Strategy		given $\pi_{ave}$			given $\pi_{max}$
	L=2	L=3	L=5	L=2	L=3	L=5
Buffer
Completely Random	0.239	0.344	0.511	0.236	0.340	0.504
Regular	0.238	0.362	0.476	0.236	0.359	0.473
Diagonal	0.164	0.286	0.540	0.161	0.281	0.529
Smart Diagonal	0.158	0.282	0.550	0.156	0.278	0.539
No Buffer
Completely Random	0.239	0.344	0.511	0.236	0.340	0.505
Regular	0.268	0.369	0.432	0.266	0.366	0.428
Diagonal	0.169	0.283	0.537	0.166	0.279	0.527
Smart Diagonal	0.167	0.285	0.537	0.164	0.281	0.527

Table 3: Probabilities of being eliminated on a ship of length

L

under different placement and elimination strategies as well as different assumptions about the time taken to finish a ship.

		$t_{1}$			$t_{2}$
Strategy	mean	median	max	mean	median	max
Buffer
Completely Random	4.6	4	44	10.5	9	53
Regular	4.9	3	39	12.4	11	47
Diagonal	4.0	3	12	8.3	8	23
Smart Diagonal	3.6	3	12	7.8	7	23
No Buffer
Completely Random	4.6	3	42	10.5	9	54
Regular	5.7	3	39	14.9	13	47
Diagonal	3.9	3	12	8.1	8	23
Smart Diagonal	3.5	3	12	7.6	7	23

Table 4: The number of turns until the first hit,

t_{1}

, and until the second hit, assuming the first ship is sunk immediately,

t_{2}

under different placement and hunting scenarios.

3 Conclusions

In this paper, we have considered the Hopscotch and the Warships challenge in the Squid Games and its spin-off show. We have explained how the probability of survival and of being the first over the bridge for the Hopscotch challenge can be easily evaluated using the binomial distribution. Since the binomial distribution is often taught in first year introductory classes, this may be a nice example to engage students.

The Warship challenge is much more complex. Although, we have stopped short of producing an optimal algorithm based on reinforcement learning, we have managed to get quite far within a simpler set-up. For example, the solution for a special case of four identical ships is very obvious once known but may require some thinking to arrive at. Also, while the efficient strategy of finishing off a ship may seem fairly obvious to a human, explaining it to a computer turns out to be a much harder task. This makes reinforcement learning or similar a very tempting option, which may be an appropriate topic for a postgraduate course project.

We have explored two different placement strategies and four different hunting strategies, but our list is obviously not exhaustive. Other strategies may be compared. Furthermore, while in the Squid Game: The Challenge, the game only happens once, in the repetitive environment, you can imagine the two players mutually and continuously adjusting their own placement and hunting strategies depending on what the other is doing.

References

[ABV14] Maxime Audinot, François Bonnet, and Simon Viennot. Optimal strategies against a random opponent in battleship. In The 19th Game Programming Workshop, 2014.
[CdFG20] Loïc Crombez, Guilherme D da Fonseca, and Yan Gerard.

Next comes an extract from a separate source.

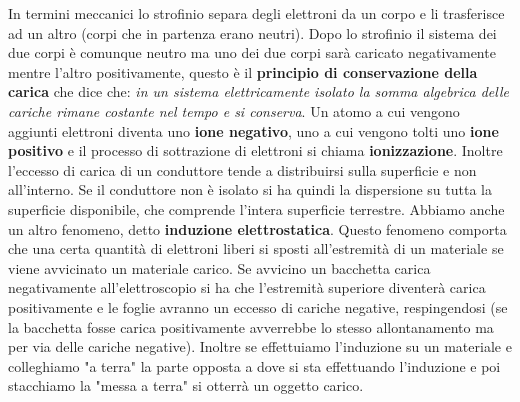 \documentclass[a4paper,12pt, oneside]{book}
\begin{document}
In termini meccanici lo strofinio separa degli elettroni da un corpo e li trasferisce ad un altro (corpi che in partenza erano neutri). Dopo lo strofinio il sistema dei due corpi è comunque neutro ma uno dei due corpi sarà caricato negativamente mentre l'altro positivamente, questo è il \textbf{principio di conservazione della carica} che dice che: \textit{in un sistema elettricamente isolato la somma algebrica delle cariche rimane costante nel tempo e si conserva}. Un atomo a cui vengono aggiunti elettroni diventa uno \textbf{ione negativo}, uno a cui vengono tolti uno \textbf{ione positivo} e il processo di sottrazione di elettroni si chiama \textbf{ionizzazione}. Inoltre l'eccesso di carica di un conduttore tende a distribuirsi sulla superficie e non all'interno. Se il conduttore non è isolato si ha quindi la dispersione su tutta la superficie disponibile, che comprende l'intera superficie terrestre. Abbiamo anche un altro fenomeno, detto \textbf{induzione elettrostatica}. Questo fenomeno comporta che una certa quantità di elettroni liberi si sposti all'estremità di un materiale se viene avvicinato un materiale carico. Se avvicino un bacchetta carica negativamente all'elettroscopio si ha che l'estremità superiore diventerà carica positivamente e le foglie avranno un eccesso di cariche negative, respingendosi (se la bacchetta fosse carica positivamente avverrebbe lo stesso allontanamento ma per via delle cariche negative). Inoltre se effettuiamo l'induzione su un materiale e colleghiamo "a terra" la parte opposta a dove si sta effettuando l'induzione e poi stacchiamo la "messa a terra" si otterrà un oggetto carico.
\end{document}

Efficient algorithms for battleship. arXiv preprint arXiv:2004.07354, 2020.
[Cle13] Ladislav Clementis. Supervised and reinforcement learning in neural network based approach to the battleship game strategy. In Nostradamus 2013: Prediction, Modeling and Analysis of Complex Systems, pages 191–200. Springer, 2013.
[GNR⁺23] Wayne Geerling, Kristopher Nagy, Elaine Rhee, Nicola Thomas, and Jadrian Wooten. Using squid game to teach game theory. Journal of Economics Teaching, 8(1):47–63, 2023.
[Kan20] Tomáš Kancko. Reinforcement learning for the game of battleship. Masaryk University, Faculty of Informatics, 2020.
[RCH⁺88] EY Rodin, J Cowley, K Huck, S Payne, and D Politte. Developing a strategy for “battleship”. MATH. COMP. MODEL., 10(2):145–153, 1988.